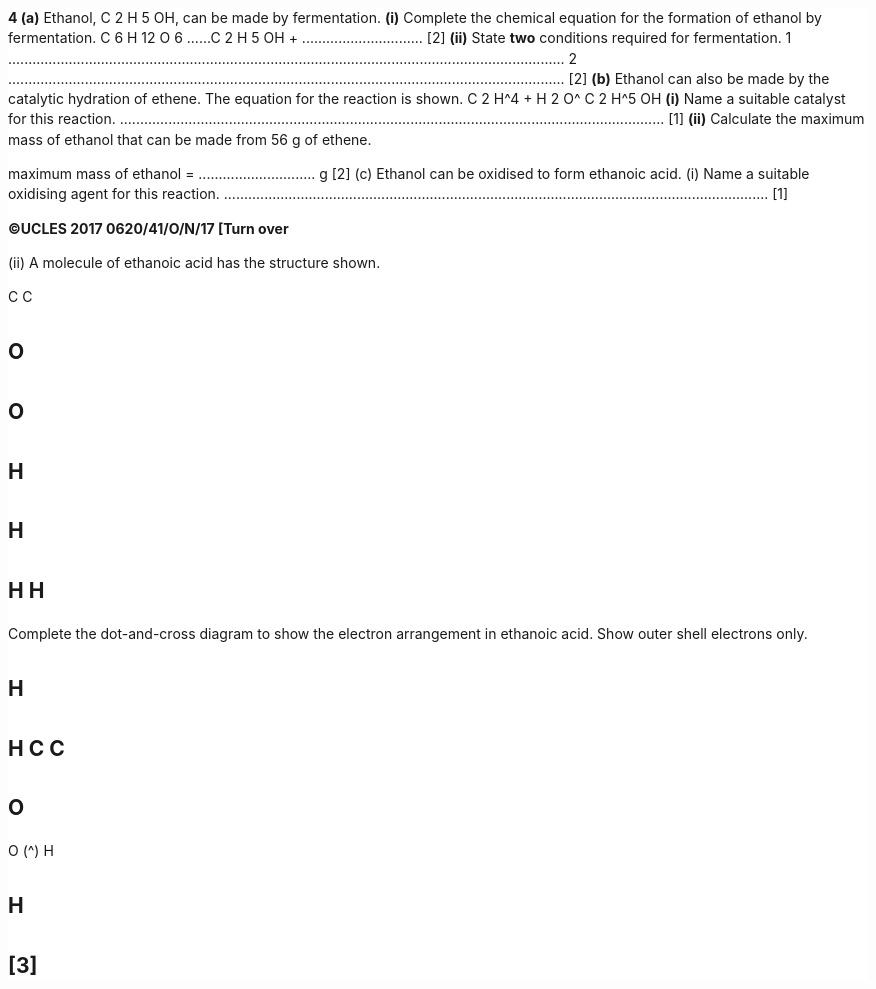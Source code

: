 **4 (a)** Ethanol, C 2 H 5 OH, can be made by fermentation. **(i)** Complete the chemical equation for the formation of ethanol by fermentation. C 6 H 12 O 6 ......C 2 H 5 OH + .............................. [2] **(ii)** State **two** conditions required for fermentation. 1 .......................................................................................................................................... 2 .......................................................................................................................................... [2] **(b)** Ethanol can also be made by the catalytic hydration of ethene. The equation for the reaction is shown. C 2 H^4 + H 2 O^ C 2 H^5 OH **(i)** Name a suitable catalyst for this reaction. ....................................................................................................................................... [1] **(ii)** Calculate the maximum mass of ethanol that can be made from 56 g of ethene. 

 maximum mass of ethanol = ............................. g [2] (c) Ethanol can be oxidised to form ethanoic acid. (i) Name a suitable oxidising agent for this reaction. ....................................................................................................................................... [1] 


**©UCLES 2017 0620/41/O/N/17 [Turn over** 

 (ii) A molecule of ethanoic acid has the structure shown. 

 C C 

## O 

## O 

## H 

## H 

## H H 

 Complete the dot-and-cross diagram to show the electron arrangement in ethanoic acid. Show outer shell electrons only. 

## H 

## H C C 

## O 

O (^) H 

## H 

## [3]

★ ★ ★

What you are asked to do → If a record above holds a picture, leave the picture out and write out everything else exactly.

Response box →
Source code

: **4 (a)** Ethanol, C 2 H 5 OH, can be made by fermentation. **(i)** Complete the chemical equation for the formation of ethanol by fermentation. C 6 H 12 O 6 ......C 2 H 5 OH + .............................. [2] **(ii)** State **two** conditions required for fermentation. 1 .......................................................................................................................................... 2 .......................................................................................................................................... [2] **(b)** Ethanol can also be made by the catalytic hydration of ethene. The equation for the reaction is shown. C 2 H^4 + H 2 O^ C 2 H^5 OH **(i)** Name a suitable catalyst for this reaction. ....................................................................................................................................... [1] **(ii)** Calculate the maximum mass of ethanol that can be made from 56 g of ethene. 

 maximum mass of ethanol = ............................. g [2] (c) Ethanol can be oxidised to form ethanoic acid. (i) Name a suitable oxidising agent for this reaction. ....................................................................................................................................... [1] 


**©UCLES 2017 0620/41/O/N/17 [Turn over** 

 (ii) A molecule of ethanoic acid has the structure shown. 

 C C 

## O 

## O 

## H 

## H 

## H H 

 Complete the dot-and-cross diagram to show the electron arrangement in ethanoic acid. Show outer shell electrons only. 

## H 

## H C C 

## O 

O (^) H 

## H 

## [3]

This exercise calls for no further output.